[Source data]
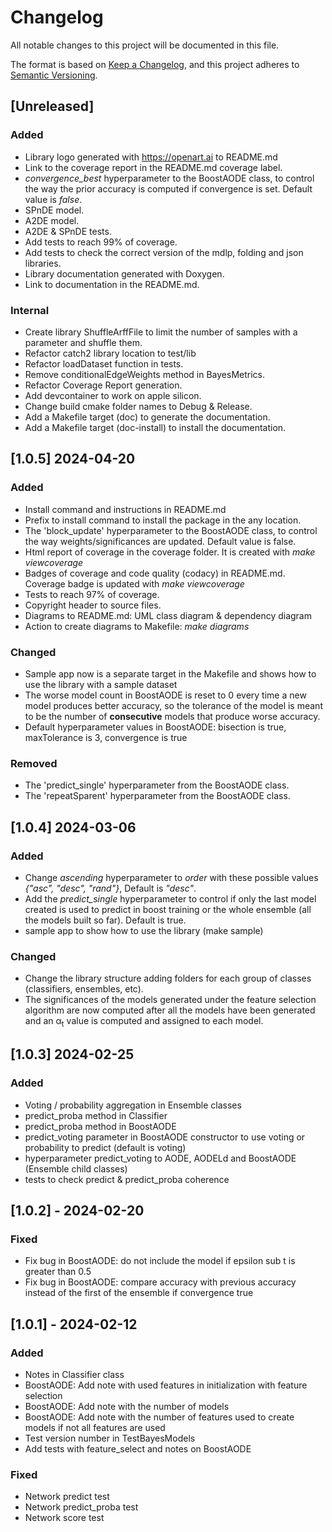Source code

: # Changelog

All notable changes to this project will be documented in this file.

The format is based on [Keep a Changelog](https://keepachangelog.com/en/1.1.0/),
and this project adheres to [Semantic Versioning](https://semver.org/spec/v2.0.0.html).

## [Unreleased]

### Added

- Library logo generated with <https://openart.ai> to README.md
- Link to the coverage report in the README.md coverage label.
- *convergence_best* hyperparameter to the BoostAODE class, to control the way the prior accuracy is computed if convergence is set. Default value is *false*.
- SPnDE model.
- A2DE model.
- A2DE & SPnDE tests.
- Add tests to reach 99% of coverage.
- Add tests to check the correct version of the mdlp, folding and json libraries.
- Library documentation generated with Doxygen.
- Link to documentation in the README.md.

### Internal

- Create library ShuffleArffFile to limit the number of samples with a parameter and shuffle them.
- Refactor catch2 library location to test/lib
- Refactor loadDataset function in tests.
- Remove conditionalEdgeWeights method in BayesMetrics.
- Refactor Coverage Report generation.
- Add devcontainer to work on apple silicon.
- Change build cmake folder names to Debug & Release.
- Add a Makefile target (doc) to generate the documentation.
- Add a Makefile target (doc-install) to install the documentation.

## [1.0.5] 2024-04-20

### Added

- Install command and instructions in README.md
- Prefix to install command to install the package in the any location.
- The 'block_update' hyperparameter to the BoostAODE class, to control the way weights/significances are updated. Default value is false.
- Html report of coverage in the coverage folder. It is created with *make viewcoverage*
- Badges of coverage and code quality (codacy) in README.md. Coverage badge is updated with *make viewcoverage*
- Tests to reach 97% of coverage.
- Copyright header to source files.
- Diagrams to README.md: UML class diagram & dependency diagram
- Action to create diagrams to Makefile: *make diagrams*

### Changed

- Sample app now is a separate target in the Makefile and shows how to use the library with a sample dataset
- The worse model count in BoostAODE is reset to 0 every time a new model produces better accuracy, so the tolerance of the model is meant to be the number of **consecutive** models that produce worse accuracy.
- Default hyperparameter values in BoostAODE: bisection is true, maxTolerance is 3, convergence is true

### Removed

- The 'predict_single' hyperparameter from the BoostAODE class.
- The 'repeatSparent' hyperparameter from the BoostAODE class.

## [1.0.4] 2024-03-06

### Added

- Change *ascending* hyperparameter to *order* with these possible values *{"asc", "desc", "rand"}*, Default is *"desc"*.
- Add the *predict_single* hyperparameter to control if only the last model created is used to predict in boost training or the whole ensemble (all the models built so far). Default is true.
- sample app to show how to use the library (make sample)

### Changed

- Change the library structure adding folders for each group of classes (classifiers, ensembles, etc).
- The significances of the models generated under the feature selection algorithm are now computed after all the models have been generated and an &alpha;<sub>t</sub> value is computed and assigned to each model.

## [1.0.3] 2024-02-25

### Added

- Voting / probability aggregation in Ensemble classes
- predict_proba method in Classifier
- predict_proba method in BoostAODE
- predict_voting parameter in BoostAODE constructor to use voting or probability to predict (default is voting)
- hyperparameter predict_voting to AODE, AODELd and BoostAODE (Ensemble child classes)
- tests to check predict & predict_proba coherence

## [1.0.2] - 2024-02-20

### Fixed

- Fix bug in BoostAODE: do not include the model if epsilon sub t is greater than 0.5
- Fix bug in BoostAODE: compare accuracy with previous accuracy instead of the first of the ensemble if convergence true

## [1.0.1] - 2024-02-12

### Added

- Notes in Classifier class
- BoostAODE: Add note with used features in initialization with feature selection
- BoostAODE: Add note with the number of models
- BoostAODE: Add note with the number of features used to create models if not all features are used
- Test version number in TestBayesModels
- Add tests with feature_select and notes on BoostAODE

### Fixed

- Network predict test
- Network predict_proba test
- Network score test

# Description of the task:
Above are the records; copy every one of them exactly and omit the images.

# Result:
Source code

: # Changelog

All notable changes to this project will be documented in this file.

The format is based on [Keep a Changelog](https://keepachangelog.com/en/1.1.0/),
and this project adheres to [Semantic Versioning](https://semver.org/spec/v2.0.0.html).

## [Unreleased]

### Added

- Library logo generated with <https://openart.ai> to README.md
- Link to the coverage report in the README.md coverage label.
- *convergence_best* hyperparameter to the BoostAODE class, to control the way the prior accuracy is computed if convergence is set. Default value is *false*.
- SPnDE model.
- A2DE model.
- A2DE & SPnDE tests.
- Add tests to reach 99% of coverage.
- Add tests to check the correct version of the mdlp, folding and json libraries.
- Library documentation generated with Doxygen.
- Link to documentation in the README.md.

### Internal

- Create library ShuffleArffFile to limit the number of samples with a parameter and shuffle them.
- Refactor catch2 library location to test/lib
- Refactor loadDataset function in tests.
- Remove conditionalEdgeWeights method in BayesMetrics.
- Refactor Coverage Report generation.
- Add devcontainer to work on apple silicon.
- Change build cmake folder names to Debug & Release.
- Add a Makefile target (doc) to generate the documentation.
- Add a Makefile target (doc-install) to install the documentation.

## [1.0.5] 2024-04-20

### Added

- Install command and instructions in README.md
- Prefix to install command to install the package in the any location.
- The 'block_update' hyperparameter to the BoostAODE class, to control the way weights/significances are updated. Default value is false.
- Html report of coverage in the coverage folder. It is created with *make viewcoverage*
- Badges of coverage and code quality (codacy) in README.md. Coverage badge is updated with *make viewcoverage*
- Tests to reach 97% of coverage.
- Copyright header to source files.
- Diagrams to README.md: UML class diagram & dependency diagram
- Action to create diagrams to Makefile: *make diagrams*

### Changed

- Sample app now is a separate target in the Makefile and shows how to use the library with a sample dataset
- The worse model count in BoostAODE is reset to 0 every time a new model produces better accuracy, so the tolerance of the model is meant to be the number of **consecutive** models that produce worse accuracy.
- Default hyperparameter values in BoostAODE: bisection is true, maxTolerance is 3, convergence is true

### Removed

- The 'predict_single' hyperparameter from the BoostAODE class.
- The 'repeatSparent' hyperparameter from the BoostAODE class.

## [1.0.4] 2024-03-06

### Added

- Change *ascending* hyperparameter to *order* with these possible values *{"asc", "desc", "rand"}*, Default is *"desc"*.
- Add the *predict_single* hyperparameter to control if only the last model created is used to predict in boost training or the whole ensemble (all the models built so far). Default is true.
- sample app to show how to use the library (make sample)

### Changed

- Change the library structure adding folders for each group of classes (classifiers, ensembles, etc).
- The significances of the models generated under the feature selection algorithm are now computed after all the models have been generated and an &alpha;<sub>t</sub> value is computed and assigned to each model.

## [1.0.3] 2024-02-25

### Added

- Voting / probability aggregation in Ensemble classes
- predict_proba method in Classifier
- predict_proba method in BoostAODE
- predict_voting parameter in BoostAODE constructor to use voting or probability to predict (default is voting)
- hyperparameter predict_voting to AODE, AODELd and BoostAODE (Ensemble child classes)
- tests to check predict & predict_proba coherence

## [1.0.2] - 2024-02-20

### Fixed

- Fix bug in BoostAODE: do not include the model if epsilon sub t is greater than 0.5
- Fix bug in BoostAODE: compare accuracy with previous accuracy instead of the first of the ensemble if convergence true

## [1.0.1] - 2024-02-12

### Added

- Notes in Classifier class
- BoostAODE: Add note with used features in initialization with feature selection
- BoostAODE: Add note with the number of models
- BoostAODE: Add note with the number of features used to create models if not all features are used
- Test version number in TestBayesModels
- Add tests with feature_select and notes on BoostAODE

### Fixed

- Network predict test
- Network predict_proba test
- Network score test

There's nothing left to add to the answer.